**Saved entries**
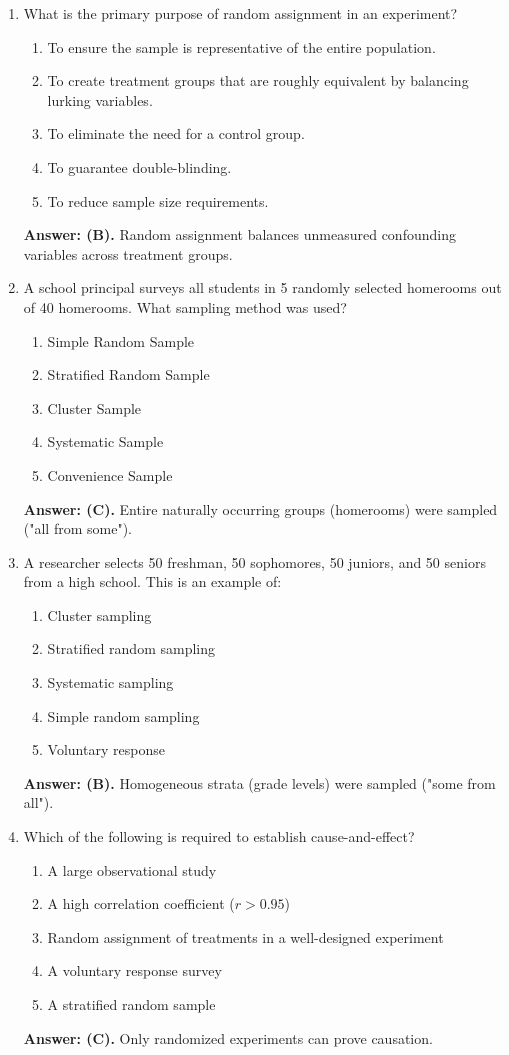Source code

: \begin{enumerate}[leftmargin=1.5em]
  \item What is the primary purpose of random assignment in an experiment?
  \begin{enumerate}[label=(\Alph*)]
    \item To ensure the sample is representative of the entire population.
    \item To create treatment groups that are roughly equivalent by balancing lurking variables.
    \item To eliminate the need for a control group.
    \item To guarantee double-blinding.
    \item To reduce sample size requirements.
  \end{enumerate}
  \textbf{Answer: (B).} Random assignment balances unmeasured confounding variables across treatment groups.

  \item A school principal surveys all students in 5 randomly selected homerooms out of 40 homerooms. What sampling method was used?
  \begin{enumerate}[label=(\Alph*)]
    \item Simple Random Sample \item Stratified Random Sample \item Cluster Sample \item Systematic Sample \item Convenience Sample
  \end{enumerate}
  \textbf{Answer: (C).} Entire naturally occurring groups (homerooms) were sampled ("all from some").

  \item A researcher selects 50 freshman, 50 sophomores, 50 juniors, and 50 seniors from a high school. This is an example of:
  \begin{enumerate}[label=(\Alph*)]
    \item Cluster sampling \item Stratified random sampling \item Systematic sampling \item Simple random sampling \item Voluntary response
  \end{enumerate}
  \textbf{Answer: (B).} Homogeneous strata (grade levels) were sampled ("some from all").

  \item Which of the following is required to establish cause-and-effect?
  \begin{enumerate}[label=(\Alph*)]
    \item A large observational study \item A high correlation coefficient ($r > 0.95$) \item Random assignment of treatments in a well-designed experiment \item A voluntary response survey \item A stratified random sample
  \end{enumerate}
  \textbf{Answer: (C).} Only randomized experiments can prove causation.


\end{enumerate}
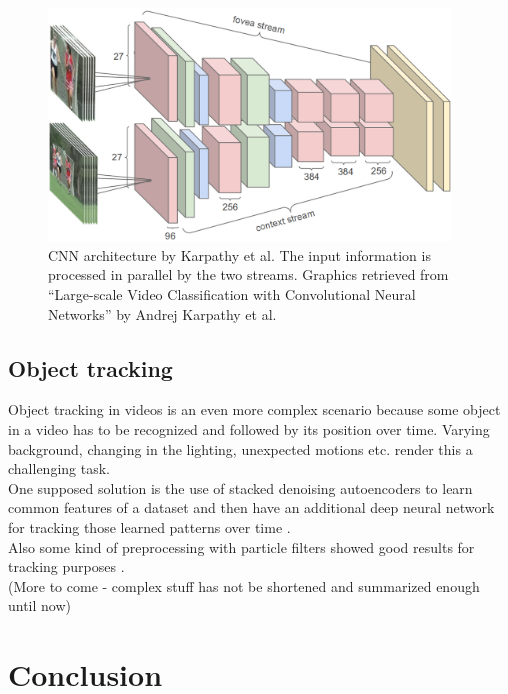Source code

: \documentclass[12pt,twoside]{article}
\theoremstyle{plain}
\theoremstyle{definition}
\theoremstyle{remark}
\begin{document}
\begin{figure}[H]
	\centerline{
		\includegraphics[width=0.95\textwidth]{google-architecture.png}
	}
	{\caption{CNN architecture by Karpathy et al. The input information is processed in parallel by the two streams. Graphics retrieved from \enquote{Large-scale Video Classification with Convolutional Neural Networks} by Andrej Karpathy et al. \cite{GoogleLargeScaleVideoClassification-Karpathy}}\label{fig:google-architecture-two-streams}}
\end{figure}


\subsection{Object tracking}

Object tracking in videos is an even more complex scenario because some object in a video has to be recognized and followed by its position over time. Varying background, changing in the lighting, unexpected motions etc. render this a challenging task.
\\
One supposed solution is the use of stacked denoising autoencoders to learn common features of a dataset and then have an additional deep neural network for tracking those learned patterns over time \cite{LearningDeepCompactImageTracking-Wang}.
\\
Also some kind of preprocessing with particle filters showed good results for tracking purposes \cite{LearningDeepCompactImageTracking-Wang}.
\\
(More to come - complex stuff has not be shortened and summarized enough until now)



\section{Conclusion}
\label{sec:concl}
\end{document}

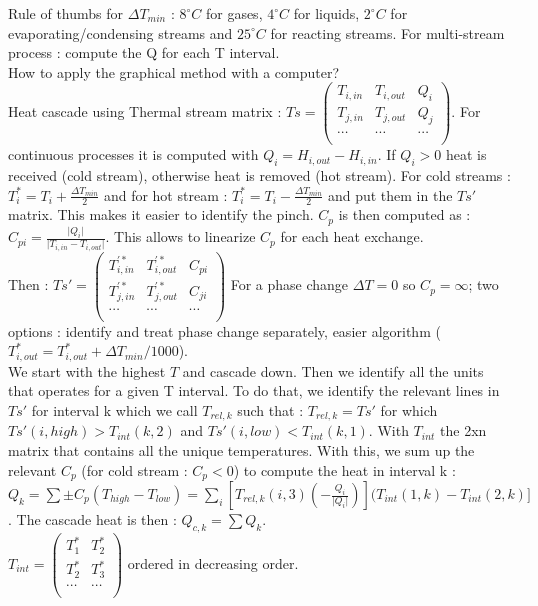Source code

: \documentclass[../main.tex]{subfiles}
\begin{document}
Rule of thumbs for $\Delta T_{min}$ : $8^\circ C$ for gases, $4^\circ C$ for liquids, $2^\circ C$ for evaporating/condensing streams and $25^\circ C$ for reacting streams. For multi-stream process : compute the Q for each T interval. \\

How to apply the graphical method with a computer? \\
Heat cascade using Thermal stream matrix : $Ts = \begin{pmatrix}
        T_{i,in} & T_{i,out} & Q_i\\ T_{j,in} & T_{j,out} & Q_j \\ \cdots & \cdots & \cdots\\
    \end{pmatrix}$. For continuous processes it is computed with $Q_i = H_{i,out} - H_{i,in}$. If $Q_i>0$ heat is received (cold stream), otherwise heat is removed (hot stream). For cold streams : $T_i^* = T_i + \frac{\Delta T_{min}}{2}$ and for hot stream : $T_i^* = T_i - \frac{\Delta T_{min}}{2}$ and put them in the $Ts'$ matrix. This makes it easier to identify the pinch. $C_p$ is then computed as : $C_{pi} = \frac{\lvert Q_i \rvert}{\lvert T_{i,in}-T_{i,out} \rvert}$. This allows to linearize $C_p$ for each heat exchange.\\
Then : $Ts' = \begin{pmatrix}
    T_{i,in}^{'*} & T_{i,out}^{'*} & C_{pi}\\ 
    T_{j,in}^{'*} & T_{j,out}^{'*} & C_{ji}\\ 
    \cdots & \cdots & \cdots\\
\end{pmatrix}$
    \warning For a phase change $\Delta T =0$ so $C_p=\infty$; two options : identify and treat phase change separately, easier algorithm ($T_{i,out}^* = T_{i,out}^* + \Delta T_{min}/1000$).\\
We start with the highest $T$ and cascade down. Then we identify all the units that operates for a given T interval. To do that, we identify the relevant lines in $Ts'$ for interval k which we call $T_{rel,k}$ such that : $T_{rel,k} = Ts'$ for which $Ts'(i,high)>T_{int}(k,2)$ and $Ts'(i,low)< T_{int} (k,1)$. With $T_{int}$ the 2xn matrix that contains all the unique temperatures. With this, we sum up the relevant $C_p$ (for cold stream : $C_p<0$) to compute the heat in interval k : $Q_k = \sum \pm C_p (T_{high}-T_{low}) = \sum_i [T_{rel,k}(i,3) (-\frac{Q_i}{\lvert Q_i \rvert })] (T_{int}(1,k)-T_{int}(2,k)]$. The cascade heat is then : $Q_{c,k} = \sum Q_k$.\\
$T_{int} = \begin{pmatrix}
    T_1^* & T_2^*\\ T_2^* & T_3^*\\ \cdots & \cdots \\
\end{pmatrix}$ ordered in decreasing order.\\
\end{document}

**WORK TO COMPLETE**
Nothing but an exact copy of the data above, minus its pictures, should appear in the response.

**FINISHED EXERCISE**
Source code

: \begin{enumerate}[leftmargin=1.5em]
  \item What is the primary purpose of random assignment in an experiment?
  \begin{enumerate}[label=(\Alph*)]
    \item To ensure the sample is representative of the entire population.
    \item To create treatment groups that are roughly equivalent by balancing lurking variables.
    \item To eliminate the need for a control group.
    \item To guarantee double-blinding.
    \item To reduce sample size requirements.
  \end{enumerate}
  \textbf{Answer: (B).} Random assignment balances unmeasured confounding variables across treatment groups.

  \item A school principal surveys all students in 5 randomly selected homerooms out of 40 homerooms. What sampling method was used?
  \begin{enumerate}[label=(\Alph*)]
    \item Simple Random Sample \item Stratified Random Sample \item Cluster Sample \item Systematic Sample \item Convenience Sample
  \end{enumerate}
  \textbf{Answer: (C).} Entire naturally occurring groups (homerooms) were sampled ("all from some").

  \item A researcher selects 50 freshman, 50 sophomores, 50 juniors, and 50 seniors from a high school. This is an example of:
  \begin{enumerate}[label=(\Alph*)]
    \item Cluster sampling \item Stratified random sampling \item Systematic sampling \item Simple random sampling \item Voluntary response
  \end{enumerate}
  \textbf{Answer: (B).} Homogeneous strata (grade levels) were sampled ("some from all").

  \item Which of the following is required to establish cause-and-effect?
  \begin{enumerate}[label=(\Alph*)]
    \item A large observational study \item A high correlation coefficient ($r > 0.95$) \item Random assignment of treatments in a well-designed experiment \item A voluntary response survey \item A stratified random sample
  \end{enumerate}
  \textbf{Answer: (C).} Only randomized experiments can prove causation.


\end{enumerate}
Source code

: \documentclass[12pt,twoside]{article}
\theoremstyle{plain}
\theoremstyle{definition}
\theoremstyle{remark}
\begin{document}
\begin{figure}[H]
	\centerline{
		\includegraphics[width=0.95\textwidth]{google-architecture.png}
	}
	{\caption{CNN architecture by Karpathy et al. The input information is processed in parallel by the two streams. Graphics retrieved from \enquote{Large-scale Video Classification with Convolutional Neural Networks} by Andrej Karpathy et al. \cite{GoogleLargeScaleVideoClassification-Karpathy}}\label{fig:google-architecture-two-streams}}
\end{figure}


\subsection{Object tracking}

Object tracking in videos is an even more complex scenario because some object in a video has to be recognized and followed by its position over time. Varying background, changing in the lighting, unexpected motions etc. render this a challenging task.
\\
One supposed solution is the use of stacked denoising autoencoders to learn common features of a dataset and then have an additional deep neural network for tracking those learned patterns over time \cite{LearningDeepCompactImageTracking-Wang}.
\\
Also some kind of preprocessing with particle filters showed good results for tracking purposes \cite{LearningDeepCompactImageTracking-Wang}.
\\
(More to come - complex stuff has not be shortened and summarized enough until now)



\section{Conclusion}
\label{sec:concl}
\end{document}

Source code

: \documentclass[../main.tex]{subfiles}
\begin{document}
Rule of thumbs for $\Delta T_{min}$ : $8^\circ C$ for gases, $4^\circ C$ for liquids, $2^\circ C$ for evaporating/condensing streams and $25^\circ C$ for reacting streams. For multi-stream process : compute the Q for each T interval. \\

How to apply the graphical method with a computer? \\
Heat cascade using Thermal stream matrix : $Ts = \begin{pmatrix}
        T_{i,in} & T_{i,out} & Q_i\\ T_{j,in} & T_{j,out} & Q_j \\ \cdots & \cdots & \cdots\\
    \end{pmatrix}$. For continuous processes it is computed with $Q_i = H_{i,out} - H_{i,in}$. If $Q_i>0$ heat is received (cold stream), otherwise heat is removed (hot stream). For cold streams : $T_i^* = T_i + \frac{\Delta T_{min}}{2}$ and for hot stream : $T_i^* = T_i - \frac{\Delta T_{min}}{2}$ and put them in the $Ts'$ matrix. This makes it easier to identify the pinch. $C_p$ is then computed as : $C_{pi} = \frac{\lvert Q_i \rvert}{\lvert T_{i,in}-T_{i,out} \rvert}$. This allows to linearize $C_p$ for each heat exchange.\\
Then : $Ts' = \begin{pmatrix}
    T_{i,in}^{'*} & T_{i,out}^{'*} & C_{pi}\\ 
    T_{j,in}^{'*} & T_{j,out}^{'*} & C_{ji}\\ 
    \cdots & \cdots & \cdots\\
\end{pmatrix}$
    \warning For a phase change $\Delta T =0$ so $C_p=\infty$; two options : identify and treat phase change separately, easier algorithm ($T_{i,out}^* = T_{i,out}^* + \Delta T_{min}/1000$).\\
We start with the highest $T$ and cascade down. Then we identify all the units that operates for a given T interval. To do that, we identify the relevant lines in $Ts'$ for interval k which we call $T_{rel,k}$ such that : $T_{rel,k} = Ts'$ for which $Ts'(i,high)>T_{int}(k,2)$ and $Ts'(i,low)< T_{int} (k,1)$. With $T_{int}$ the 2xn matrix that contains all the unique temperatures. With this, we sum up the relevant $C_p$ (for cold stream : $C_p<0$) to compute the heat in interval k : $Q_k = \sum \pm C_p (T_{high}-T_{low}) = \sum_i [T_{rel,k}(i,3) (-\frac{Q_i}{\lvert Q_i \rvert })] (T_{int}(1,k)-T_{int}(2,k)]$. The cascade heat is then : $Q_{c,k} = \sum Q_k$.\\
$T_{int} = \begin{pmatrix}
    T_1^* & T_2^*\\ T_2^* & T_3^*\\ \cdots & \cdots \\
\end{pmatrix}$ ordered in decreasing order.\\
\end{document}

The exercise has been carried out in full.